An optional boolean indicating whether to compute the log-likelihood at each iteration. The default value is TRUE.

seed

An optional integer indicating the random seed for the randomized algorithms. This argument is only applicable if initial_prob = "random" or method is either "mcmc" or "mvn_cdf".

verbose

An optional boolean indicating whether to print informational messages during the EM iterations. The default value is FALSE.

group_agg

An optional vector of increasing integers from 1 to the number of columns in W, specifying how to aggregate groups in W before running the EM algorithm. Each value represents the highest column index included in each aggregated group. For example, if W has four columns, group_agg = c(2, 4) indicates that columns 1 and 2 should be combined into one group, and columns 3 and 4 into another. Defaults to NULL, in which case no group aggregation is performed.

mcmc_samples

An optional integer indicating the number of samples to generate for the MCMC method.
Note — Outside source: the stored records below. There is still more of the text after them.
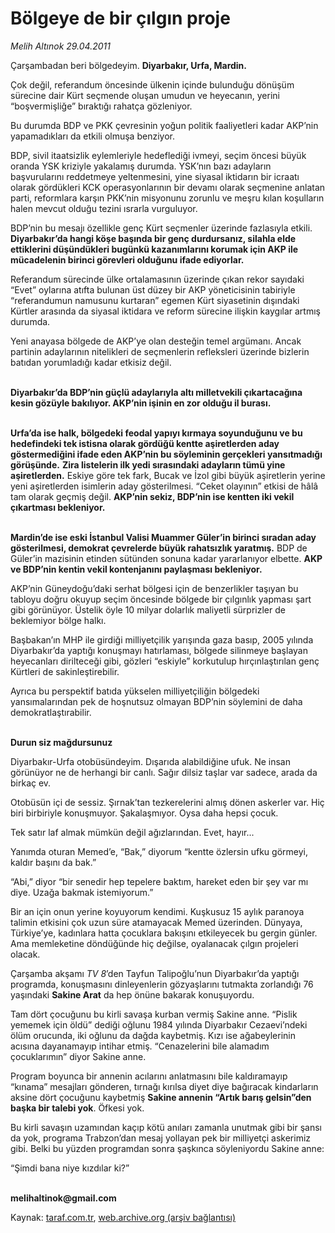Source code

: # Bölgeye de bir çılgın proje 

*Melih Altınok 29.04.2011*

<div class="yazi"><p>Çarşambadan beri bölgedeyim. <b>Diyarbakı</b><b>r, Urfa, Mardin.</b> </p>
<p>Çok değil, referandum öncesinde ülkenin içinde bulunduğu dönüşüm sürecine dair Kürt seçmende oluşan umudun ve heyecanın, yerini “boşvermişliğe” bıraktığı rahatça gözleniyor.</p>
<p>Bu durumda BDP ve PKK çevresinin yoğun politik faaliyetleri kadar AKP’nin yapamadıkları da etkili olmuşa benziyor.</p>
<p>BDP, sivil itaatsizlik eylemleriyle hedeflediği ivmeyi, seçim öncesi büyük oranda YSK kriziyle yakalamış durumda. YSK’nın bazı adayların başvurularını reddetmeye yeltenmesini, yine siyasal iktidarın bir icraatı olarak gördükleri KCK operasyonlarının bir devamı olarak seçmenine anlatan parti, reformlara karşın PKK’nin misyonunu zorunlu ve meşru kılan koşulların halen mevcut olduğu tezini ısrarla vurguluyor.</p>
<p>BDP’nin bu mesajı özellikle genç Kürt seçmenler üzerinde fazlasıyla etkili. <b>Diyarbakır’da hangi köşe başında bir genç durdursanız, s</b><b>ilahla elde ettiklerini dü</b><b>şündükleri </b><b>bugünkü kazanı</b><b>mlarını korumak için AKP ile mücad</b><b>elenin birinci görevleri olduğ</b><b>unu ifade ediyorlar.</b></p>
<p>Referandum sürecinde ülke ortalamasının üzerinde çıkan rekor sayıdaki “Evet” oylarına atıfta bulunan üst düzey bir AKP yöneticisinin tabiriyle “referandumun namusunu kurtaran” egemen Kürt siyasetinin dışındaki Kürtler arasında da siyasal iktidara ve reform sürecine ilişkin kaygılar artmış durumda.</p>
<p>Yeni anayasa bölgede de AKP’ye olan desteğin temel argümanı. Ancak partinin adaylarının nitelikleri de seçmenlerin refleksleri üzerinde bizlerin batıdan yorumladığı kadar etkisiz değil. </p>
<p><b><br/>Diyarbakı</b><b>r’da BDP’nin güçlü adaylarıyla altı milletvekili çıkartac</b><b>ağına kesin gözüyle bakı</b><b>lıyor. AKP’n</b><b>in i</b><b>şinin en zor oldu</b><b>ğ</b><b>u il burası.</b></p>
<p><b><br/>Urfa’da ise halk, bölgedeki feodal yapı</b><b>yı kırmaya soyunduğunu </b><b>ve bu hedefindeki tek istisna olarak gördüğ</b><b>ü kentte</b><b> a</b><b>şir</b><b>etlerden aday göstermediğ</b><b>ini ifade eden AKP’nin bu söyleminin gerçekleri yansıtmadığı görüşünde.</b> <b>Zira listelerin ilk yedi sırasındaki adayların tümü yine aşiretlerden.</b> Eskiye göre tek fark, Bucak ve İzol gibi büyük aşiretlerin yerine yeni aşiretlerden isimlerin aday gösterilmesi. “Ceket olayının” etkisi de hâlâ tam olarak geçmiş değil. <b>AKP’nin sekiz, BDP’nin ise kentten iki vekil çı</b><b>kartması bekleniyor.</b></p>
<p><b><br/>Mardin’de ise eski İ</b><b>stanbul Valisi Muammer Güler’in birinci sıradan aday gösterilmesi, demokrat çevrelerde büyük rahatsızlık yaratmış.</b> BDP de Güler’in mazisinin etinden sütünden sonuna kadar yararlanıyor elbette. <b>AKP ve BDP’nin kentin vekil kontenjanını pa</b><b>yla</b><b>şmas</b><b>ı</b><b> bekleniyor.</b> </p>
<p>AKP’nin Güneydoğu’daki serhat bölgesi için de benzerlikler taşıyan bu tabloyu doğru okuyup seçim öncesinde bölgede bir çılgınlık yapması şart gibi görünüyor. Üstelik öyle 10 milyar dolarlık maliyetli sürprizler de beklemiyor bölge halkı.</p>
<p>Başbakan’ın MHP ile girdiği milliyetçilik yarışında gaza basıp, 2005 yılında Diyarbakır’da yaptığı konuşmayı hatırlaması, bölgede silinmeye başlayan heyecanları dirilteceği gibi, gözleri “eskiyle” korkutulup hırçınlaştırılan genç Kürtleri de sakinleştirebilir. </p>
<p>Ayrıca bu perspektif batıda yükselen milliyetçiliğin bölgedeki yansımalarından pek de hoşnutsuz olmayan BDP’nin söylemini de daha demokratlaştırabilir.</p>
<p><b><br/>Durun siz mağ</b><b>dursunuz</b></p>
<p>Diyarbakır-Urfa otobüsündeyim. Dışarıda alabildiğine ufuk. Ne insan görünüyor ne de herhangi bir canlı. Sağır dilsiz taşlar var sadece, arada da birkaç ev.</p>
<p>Otobüsün içi de sessiz. Şırnak’tan tezkerelerini almış dönen askerler var. Hiç biri birbiriyle konuşmuyor. Şakalaşmıyor. Oysa daha hepsi çocuk. </p>
<p>Tek satır laf almak mümkün değil ağızlarından. Evet, hayır...</p>
<p>Yanımda oturan Memed’e, “Bak,” diyorum “kentte özlersin ufku görmeyi, kaldır başını da bak.”</p>
<p>“Abi,” diyor “bir senedir hep tepelere baktım, hareket eden bir şey var mı diye. Uzağa bakmak istemiyorum.” </p>
<p>Bir an için onun yerine koyuyorum kendimi. Kuşkusuz 15 aylık paranoya talimin etkisini çok uzun süre atamayacak Memed üzerinden. Dünyaya, Türkiye’ye, kadınlara hatta çocuklara bakışını etkileyecek bu gergin günler. Ama memleketine döndüğünde hiç değilse, oyalanacak çılgın projeleri olacak.</p>
<p>Çarşamba akşamı <i>TV</i><i> 8</i>’den Tayfun Talipoğlu’nun Diyarbakır’da yaptığı programda, konuşmasını dinleyenlerin gözyaşlarını tutmakta zorlandığı 76 yaşındaki <b>Sakine Arat</b> da hep önüne bakarak konuşuyordu.</p>
<p>Tam dört çocuğunu bu kirli savaşa kurban vermiş Sakine anne. “Pislik yememek için öldü” dediği oğlunu 1984 yılında Diyarbakır Cezaevi’ndeki ölüm orucunda, iki oğlunu da dağda kaybetmiş. Kızı ise ağabeylerinin acısına dayanamayıp intihar etmiş. “Cenazelerini bile alamadım çocuklarımın” diyor Sakine anne.</p>
<p>Program boyunca bir annenin acılarını anlatmasını bile kaldıramayıp “kınama” mesajları gönderen, tırnağı kırılsa diyet diye bağıracak kindarların aksine dört çocuğunu kaybetmiş <b>Sakine annenin </b><b>“Artı</b><b>k barış gelsin</b><b>”den ba</b><b>şka bir talebi yok</b>. Öfkesi yok.</p>
<p>Bu kirli savaşın uzamından kaçıp kötü anıları zamanla unutmak gibi bir şansı da yok, programa Trabzon’dan mesaj yollayan pek bir milliyetçi askerimiz gibi. Belki bu yüzden programdan sonra şaşkınca söyleniyordu Sakine anne:</p>
<p>“Şimdi bana niye kızdılar ki?”</p>
<p><b><br/>melihaltinok@gmail.com</b></p>
</div>

Kaynak: [taraf.com.tr](http://www.taraf.com.tr/melih-altinok/makale-bolgeye-de-bir-cilgin-proje.htm), [web.archive.org (arşiv bağlantısı)](http://web.archive.org/web/20131114053047/http://www.taraf.com.tr/melih-altinok/makale-bolgeye-de-bir-cilgin-proje.htm)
This parameter is only relevant when method = "mcmc". The default value is 1000.

mcmc_stepsize

An optional integer specifying the step size for the mcmc algorithm. This parameter is only applicable when method = "mcmc" and will be ignored otherwise. The default value is 3000.

mvncdf_method

An optional string specifying the method used to estimate the mvn_cdf method via a Monte Carlo simulation. Accepted values are genz and genz2, with genz set as the default. This parameter is only applicable when method = "mvn_cdf". See References for more details.

mvncdf_error

An optional numeric value defining the error threshold for the Monte Carlo simulation when estimating the mvn_cdf method. The default value is 1e-6. This parameter is only relevant when method = "mvn_cdf".

mvncdf_samples

An optional integer specifying the number of Monte Carlo samples for the mvn_cdf method. The default value is 5000. This argument is only applicable when method = "mvn_cdf".

adjust_prob_cond_method

An optional string indicating the method to adjust the conditional probability so that for each candidate, the sum product of voters and conditional probabilities across groups equals the votes obtained by the candidate. It can take values: "" if no adjusting is made, "lp" if the adjustment is based on a linear programming that penalizes with L1-norm, "project_lp" if the adjustment is performed using projection and linear programming (this is the default)

adjust_prob_cond_every

An optional boolean indicating whether to adjust the conditional probability on every iteration (if TRUE), or only at the conditional probabilities obtained at the end of the EM algorithm (if FALSE, this is the default). This parameter applies only if adjust_prob_conditional_method is lp or project_lp.

maxnewton

Maximum number of Newton iterations used in the parametric M-step. Default is 1. Ignored if no covariates are provided (i.e., V = NULL).

beta_init

Optional ⁠g x (c-1)⁠ matrix of initial group coefficients. Ignored if no covariates are provided (i.e., V = NULL).

alpha_init

Optional ⁠(c-1) x a⁠ matrix of initial attribute coefficients used for initialization. Ignored if no covariates are provided (V = NULL).

scale_factor

An optional numeric value used to scale down the X and W matrices before executing the EM algorithm. This scaling can help improve performance when dealing with large vote counts. For example if scale_factor = 2 all elements of X and W are divided by two and rounded. The default value is 1, which means no scaling is applied. In case the scaling results in mismatch between W and X, ensure that allow_mismatch = TRUE.

symmetric

A boolean indicating whether to perform a symmetric estimation. If TRUE, the algorithm runs twice: first estimating the probabilities of candidates given groups, and then estimating the probabilities of groups given candidates. The final probabilities are obtained by averaging the expected outcomes from both runs. This approach can provide a more balanced estimation in certain scenarios. The default value is FALSE.

...

Added for compability

Value

The function returns an eim object with the function arguments and the following attributes:

prob

If V is NULL (non-covariate), the estimated global probability matrix ⁠(g x c)⁠. If V is supplied (covariates), a ⁠(g x c x b)⁠ 3d-array of probabilities for each ballot-box.

cond_prob

A ⁠(g x c x b)⁠ 3d-array with the probability that at each ballot-box a voter of each group voted for each candidate, given the observed outcome at the particular ballot-box.

expected_outcome

A ⁠(g x c x b)⁠ 3d-array with the expected votes cast for each ballot-box.

logLik

The log-likelihood value from the last iteration.

iterations

The total number of iterations performed by the EM algorithm.

time

The total execution time of the algorithm in seconds.

status

The final status ID of the algorithm upon completion:

0: Converged
1: Maximum time reached.
2: Maximum iterations reached.

message

The finishing status displayed as a message, matching the status ID value.

method

The method for estimating the conditional probability in the E-step.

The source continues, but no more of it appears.